Validate Schema
Validate that a table contains specific columns.
Last updated
Validate that a table contains specific columns.
Last updated
The Validate Schema tool provides a way for workflows to verify that source tables are a particular shape (or schema) before passing the data along to later steps. This can be especially helpful in cases where data is being pulled dynamically from an external source and has the potential to change shape in the future.
The Validate Schema tool accepts two input sources:
Reference Schema: The table that will serve as the starting point for defining how future tables should be shaped.
For Validation: The table that is being compared against the expected schema.
Unlike most Cascade tools, Validate Schema does not include the normal prompt options. Instead, the tool allows users to select or unselect columns related to the prompts below.
Selection
Description
Columns to Confirm
Default is all columns selected. Unselect columns to exclude them from the validation checks in the tool
Allow Nulls
Default is all columns selected. Unselect if columns in the Validation table should not allow for null values.
The Validate Schema tool configuration is a bit different in that it does not contain the usual right navigation bar with prompts to fill out.
In the tool modal, columns from the reference schema source can be selected to be part of the expected schema. By default, every column from the reference schema source that also appears in the source for validation will be set as the default set of columns that should be validated in the future. Columns can also be marked as allowing or disallowing null values.
The most common use case of Validate Schema involves a template table and a table to validate. The template table will have the desired set of columns and formats needed for the downstream cleaning and transformation tools in the workflow canvas.
In the example shown below, the "Transaction Template" table is connected to the Validate Schema tool as the Reference Schema and the "Transactions" table is connected as the table for Validation.

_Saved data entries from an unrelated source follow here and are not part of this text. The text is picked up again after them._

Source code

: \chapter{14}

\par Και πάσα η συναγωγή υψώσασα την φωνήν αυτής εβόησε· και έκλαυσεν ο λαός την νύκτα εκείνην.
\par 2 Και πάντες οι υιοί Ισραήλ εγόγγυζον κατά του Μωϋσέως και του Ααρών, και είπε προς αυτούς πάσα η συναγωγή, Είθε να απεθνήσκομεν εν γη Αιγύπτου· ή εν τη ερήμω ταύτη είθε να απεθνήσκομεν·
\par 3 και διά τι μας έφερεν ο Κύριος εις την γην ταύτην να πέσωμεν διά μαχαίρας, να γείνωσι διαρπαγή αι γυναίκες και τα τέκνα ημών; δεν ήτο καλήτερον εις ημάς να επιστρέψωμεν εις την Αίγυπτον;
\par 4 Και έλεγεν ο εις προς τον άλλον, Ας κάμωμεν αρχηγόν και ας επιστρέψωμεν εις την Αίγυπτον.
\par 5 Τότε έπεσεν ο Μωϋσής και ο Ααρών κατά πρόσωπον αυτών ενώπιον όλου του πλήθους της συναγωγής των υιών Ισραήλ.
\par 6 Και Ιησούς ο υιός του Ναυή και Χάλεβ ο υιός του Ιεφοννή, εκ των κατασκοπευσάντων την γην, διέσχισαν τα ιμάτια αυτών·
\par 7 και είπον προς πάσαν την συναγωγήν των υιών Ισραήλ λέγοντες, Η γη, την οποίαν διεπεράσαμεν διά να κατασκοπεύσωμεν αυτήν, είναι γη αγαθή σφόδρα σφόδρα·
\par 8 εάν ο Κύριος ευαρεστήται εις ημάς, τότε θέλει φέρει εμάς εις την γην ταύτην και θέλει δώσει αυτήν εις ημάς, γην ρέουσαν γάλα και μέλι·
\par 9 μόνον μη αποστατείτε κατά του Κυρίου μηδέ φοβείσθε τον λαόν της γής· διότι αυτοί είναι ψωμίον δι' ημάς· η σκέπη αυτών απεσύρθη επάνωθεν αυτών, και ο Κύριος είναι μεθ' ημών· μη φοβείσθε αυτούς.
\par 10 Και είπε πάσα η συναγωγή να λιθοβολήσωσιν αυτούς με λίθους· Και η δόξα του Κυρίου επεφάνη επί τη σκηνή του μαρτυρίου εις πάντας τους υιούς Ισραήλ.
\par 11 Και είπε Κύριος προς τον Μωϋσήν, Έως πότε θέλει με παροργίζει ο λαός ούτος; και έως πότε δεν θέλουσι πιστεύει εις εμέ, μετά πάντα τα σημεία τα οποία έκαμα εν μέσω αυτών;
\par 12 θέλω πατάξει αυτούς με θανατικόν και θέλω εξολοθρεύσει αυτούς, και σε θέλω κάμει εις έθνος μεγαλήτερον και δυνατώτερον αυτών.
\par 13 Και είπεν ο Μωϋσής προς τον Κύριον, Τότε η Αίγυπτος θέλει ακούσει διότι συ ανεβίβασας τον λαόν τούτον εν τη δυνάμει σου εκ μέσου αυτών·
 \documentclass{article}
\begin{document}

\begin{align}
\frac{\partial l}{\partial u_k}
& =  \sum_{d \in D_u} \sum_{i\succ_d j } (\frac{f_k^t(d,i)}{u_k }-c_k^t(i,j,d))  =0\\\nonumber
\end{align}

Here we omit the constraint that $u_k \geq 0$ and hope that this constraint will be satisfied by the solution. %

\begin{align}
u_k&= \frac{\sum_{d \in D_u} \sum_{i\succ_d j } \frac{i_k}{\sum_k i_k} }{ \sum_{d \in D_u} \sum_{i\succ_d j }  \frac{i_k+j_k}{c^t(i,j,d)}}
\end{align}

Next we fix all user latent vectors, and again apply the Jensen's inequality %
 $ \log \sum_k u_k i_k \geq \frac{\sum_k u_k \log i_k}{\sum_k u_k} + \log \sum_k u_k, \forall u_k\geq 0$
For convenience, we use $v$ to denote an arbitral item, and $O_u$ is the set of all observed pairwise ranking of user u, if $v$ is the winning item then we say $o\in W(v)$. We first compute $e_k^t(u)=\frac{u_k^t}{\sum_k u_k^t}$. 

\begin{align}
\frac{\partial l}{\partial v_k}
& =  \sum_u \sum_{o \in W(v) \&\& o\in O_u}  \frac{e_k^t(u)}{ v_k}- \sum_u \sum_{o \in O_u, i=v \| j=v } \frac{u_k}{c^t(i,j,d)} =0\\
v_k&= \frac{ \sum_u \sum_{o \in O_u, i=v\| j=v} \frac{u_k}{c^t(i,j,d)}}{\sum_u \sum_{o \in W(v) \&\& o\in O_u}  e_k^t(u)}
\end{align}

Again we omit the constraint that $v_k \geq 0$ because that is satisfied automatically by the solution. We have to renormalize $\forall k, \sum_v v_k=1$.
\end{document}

When we initially connect both tables to the Validate Schema tool, you'll see that there are errors because the validation has failed. This will happen when the columns in the table for validation do not match the schema and format of the reference table.
In order to clean up the table for validation, we can add an Edit Columns tool step to reformat and clean up our data. As seen below, once we make the necessary reformatting changes in Edit Columns, we can connect the updated table for validation to the Validate Schema, and the tool passes without any errors.
If the table for validation fails to match the criteria specified in the expected schema, the Validate Schema tool will produce an error in your workflow. Otherwise, the table for validation will be passed along as the output.